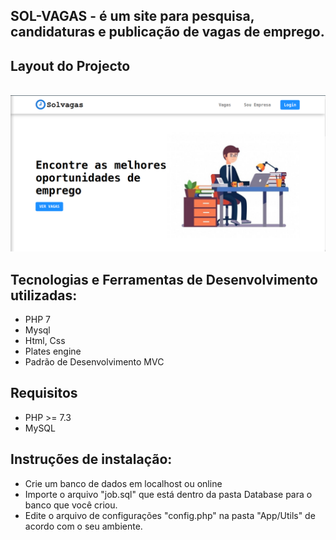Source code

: ## SOL-VAGAS - é um  site para pesquisa, candidaturas e publicação de vagas de emprego. 


##  Layout do Projecto

<br>

<img src="./layout.png">

## Tecnologias e Ferramentas de Desenvolvimento utilizadas:
* PHP 7
* Mysql
* Html, Css
* Plates engine
* Padrão de Desenvolvimento MVC
##

## Requisitos
* PHP >= 7.3
* MySQL
##

## Instruções de instalação:
* Crie um banco de dados em localhost ou online
* Importe o arquivo "job.sql" que está dentro da pasta Database para o banco que você criou.
* Edite o arquivo de configurações "config.php" na pasta "App/Utils" de acordo com o seu ambiente.
##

Problem requirements
Could you retype every record above exactly, leaving the pictures out?

Output of the task
Source code

: ## SOL-VAGAS - é um  site para pesquisa, candidaturas e publicação de vagas de emprego. 


##  Layout do Projecto

<br>

<img src="./layout.png">

## Tecnologias e Ferramentas de Desenvolvimento utilizadas:
* PHP 7
* Mysql
* Html, Css
* Plates engine
* Padrão de Desenvolvimento MVC
##

## Requisitos
* PHP >= 7.3
* MySQL
##

## Instruções de instalação:
* Crie um banco de dados em localhost ou online
* Importe o arquivo "job.sql" que está dentro da pasta Database para o banco que você criou.
* Edite o arquivo de configurações "config.php" na pasta "App/Utils" de acordo com o seu ambiente.
##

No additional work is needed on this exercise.